Which calculator? Hp 50G vs Ti89 Titanium
Something sounds strange here. I would understad the list like this:
Grigoris said:
I am an engineer, so I need quick results (approximate or axect), usage of units, to calculate special functions like Bessel, find a transfer function, to plot a Bode or a Nyquist plot and calculate complex integrals using Poisson's formula.
if after that some specialized software was listed. What really concerns me is that for the uninitiated it did sound like there was some specialized software involved:
Grigoris said:
So, from my point of view, I need a powerful CAS utility which TI89-Titanium has.
But searchin for that "CAS utility" (just curious to see where to download it :-) showd that it is essentially just the formula editor - which HP had for quite a number of years too

and frankly speaking that "powerful" qualifier sounds way too much like an advertizing. So, yeah, people using HP don't know TI-slang abbreviations, but that's no reason to use it in a misleading way.
So, what's the actual deal here? If TI-89 is built in a way that for many things one needs extra software (some of that in assembler?) then one has to start asking integration questions at the very least.

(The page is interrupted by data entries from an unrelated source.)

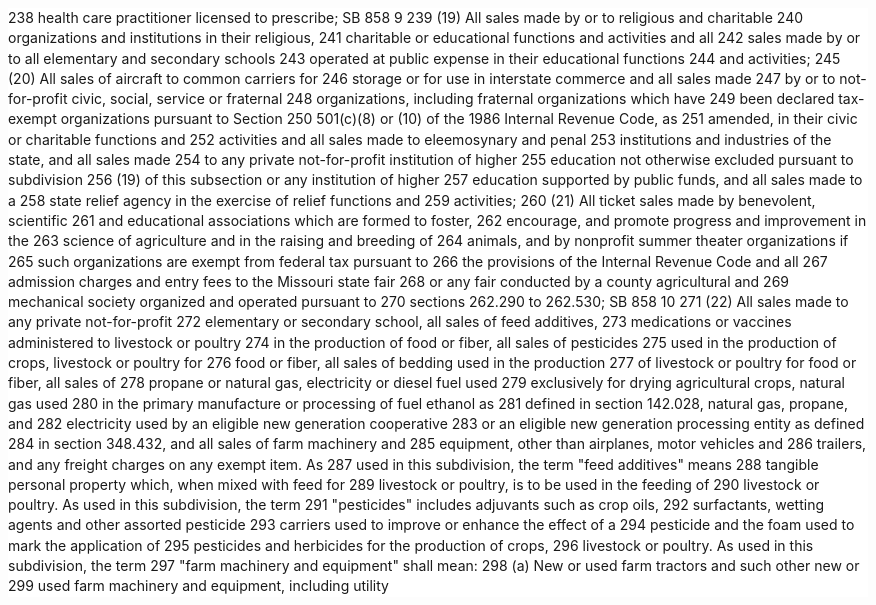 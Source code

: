 238 health care practitioner licensed to prescribe;
SB 858 9
239 (19) All sales made by or to religious and charitable
240 organizations and institutions in their religious,
241 charitable or educational functions and activities and all
242 sales made by or to all elementary and secondary schools
243 operated at public expense in their educational functions
244 and activities;
245 (20) All sales of aircraft to common carriers for
246 storage or for use in interstate commerce and all sales made
247 by or to not-for-profit civic, social, service or fraternal
248 organizations, including fraternal organizations which have
249 been declared tax-exempt organizations pursuant to Section
250 501(c)(8) or (10) of the 1986 Internal Revenue Code, as
251 amended, in their civic or charitable functions and
252 activities and all sales made to eleemosynary and penal
253 institutions and industries of the state, and all sales made
254 to any private not-for-profit institution of higher
255 education not otherwise excluded pursuant to subdivision
256 (19) of this subsection or any institution of higher
257 education supported by public funds, and all sales made to a
258 state relief agency in the exercise of relief functions and
259 activities;
260 (21) All ticket sales made by benevolent, scientific
261 and educational associations which are formed to foster,
262 encourage, and promote progress and improvement in the
263 science of agriculture and in the raising and breeding of
264 animals, and by nonprofit summer theater organizations if
265 such organizations are exempt from federal tax pursuant to
266 the provisions of the Internal Revenue Code and all
267 admission charges and entry fees to the Missouri state fair
268 or any fair conducted by a county agricultural and
269 mechanical society organized and operated pursuant to
270 sections 262.290 to 262.530;
SB 858 10
271 (22) All sales made to any private not-for-profit
272 elementary or secondary school, all sales of feed additives,
273 medications or vaccines administered to livestock or poultry
274 in the production of food or fiber, all sales of pesticides
275 used in the production of crops, livestock or poultry for
276 food or fiber, all sales of bedding used in the production
277 of livestock or poultry for food or fiber, all sales of
278 propane or natural gas, electricity or diesel fuel used
279 exclusively for drying agricultural crops, natural gas used
280 in the primary manufacture or processing of fuel ethanol as
281 defined in section 142.028, natural gas, propane, and
282 electricity used by an eligible new generation cooperative
283 or an eligible new generation processing entity as defined
284 in section 348.432, and all sales of farm machinery and
285 equipment, other than airplanes, motor vehicles and
286 trailers, and any freight charges on any exempt item. As
287 used in this subdivision, the term "feed additives" means
288 tangible personal property which, when mixed with feed for
289 livestock or poultry, is to be used in the feeding of
290 livestock or poultry. As used in this subdivision, the term
291 "pesticides" includes adjuvants such as crop oils,
292 surfactants, wetting agents and other assorted pesticide
293 carriers used to improve or enhance the effect of a
294 pesticide and the foam used to mark the application of
295 pesticides and herbicides for the production of crops,
296 livestock or poultry. As used in this subdivision, the term
297 "farm machinery and equipment" shall mean:
298 (a) New or used farm tractors and such other new or
299 used farm machinery and equipment, including utility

For example, if one has to download (and install) separate software in order to get RPN-something, does it interact with everything else. For example in HP-s RPN one can type in algebraic formula (not your granma's HP :-), let it sit on the stack, push a few more, actually calculate with formulas as items on the stack, same for values with measurement units or strings. That is where the ultimate ease of use comes for RPN-loving folks - the allowance to not care about naming everything, storing everything, but just leaving it to sit on the stack and using it.
So basically the same modus operandi that makes evaluation of simple numerical formulas so fast and simple for the RPN lover gets extended to the world where you have symbolic formulas and whatever else one can put on the stack (yes the object stack - kind of :-).

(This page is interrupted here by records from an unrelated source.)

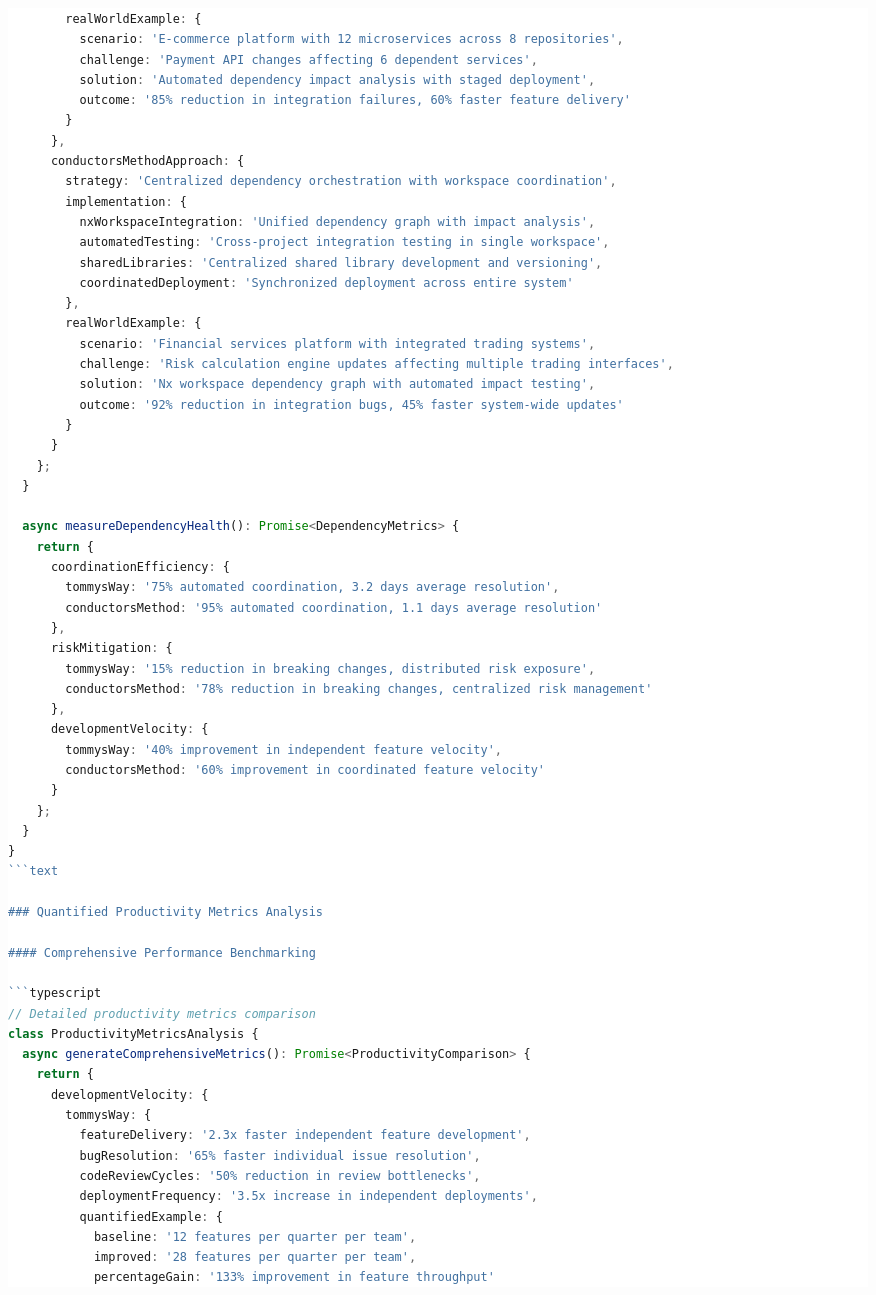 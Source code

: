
 ```typescript
        realWorldExample: {
          scenario: 'E-commerce platform with 12 microservices across 8 repositories',
          challenge: 'Payment API changes affecting 6 dependent services',
          solution: 'Automated dependency impact analysis with staged deployment',
          outcome: '85% reduction in integration failures, 60% faster feature delivery'
        }
      },
      conductorsMethodApproach: {
        strategy: 'Centralized dependency orchestration with workspace coordination',
        implementation: {
          nxWorkspaceIntegration: 'Unified dependency graph with impact analysis',
          automatedTesting: 'Cross-project integration testing in single workspace',
          sharedLibraries: 'Centralized shared library development and versioning',
          coordinatedDeployment: 'Synchronized deployment across entire system'
        },
        realWorldExample: {
          scenario: 'Financial services platform with integrated trading systems',
          challenge: 'Risk calculation engine updates affecting multiple trading interfaces',
          solution: 'Nx workspace dependency graph with automated impact testing',
          outcome: '92% reduction in integration bugs, 45% faster system-wide updates'
        }
      }
    };
  }

  async measureDependencyHealth(): Promise<DependencyMetrics> {
    return {
      coordinationEfficiency: {
        tommysWay: '75% automated coordination, 3.2 days average resolution',
        conductorsMethod: '95% automated coordination, 1.1 days average resolution'
      },
      riskMitigation: {
        tommysWay: '15% reduction in breaking changes, distributed risk exposure',
        conductorsMethod: '78% reduction in breaking changes, centralized risk management'
      },
      developmentVelocity: {
        tommysWay: '40% improvement in independent feature velocity',
        conductorsMethod: '60% improvement in coordinated feature velocity'
      }
    };
  }
}
```text

### Quantified Productivity Metrics Analysis

#### Comprehensive Performance Benchmarking

```typescript
// Detailed productivity metrics comparison
class ProductivityMetricsAnalysis {
  async generateComprehensiveMetrics(): Promise<ProductivityComparison> {
    return {
      developmentVelocity: {
        tommysWay: {
          featureDelivery: '2.3x faster independent feature development',
          bugResolution: '65% faster individual issue resolution',
          codeReviewCycles: '50% reduction in review bottlenecks',
          deploymentFrequency: '3.5x increase in independent deployments',
          quantifiedExample: {
            baseline: '12 features per quarter per team',
            improved: '28 features per quarter per team',
            percentageGain: '133% improvement in feature throughput'
```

Now if this was programmer's forum one might argue the benefit of actually having Motorola 68000, and assembler etc. as an education tool. Even then the question would be does one really have the time and reason to spend coding assembler for the good old 68K if he could be doing multiproc stuff on DualCore-something with the same investemnt of time and effort.
The key thing here however is that these days one doesn't really need/want to fiddle with and maintain "software" for a calculator just to do a simple thing like pushing a few numbers on a stack
I might even be tempted by the 68K inside TI-89 just for the sake of it. However my bigggest complaintys against TI-89 and alikes is
BULK. I know the great state of Texas is big and it comes natural to build things BIG

, but my wrists have a finite capacity

and these days there is no rational excuse for a graphing calculator to be nearly as big. Emulators for PDA-s anyone?
So, besides the RPN which goes way beyond just punching in a few numbers, and not having to chase software for obvious and simple things, my principal trust with HP is that they don't have the tradition of BULK, that their calculator is always going to be thinner, lighter, more modern if you like.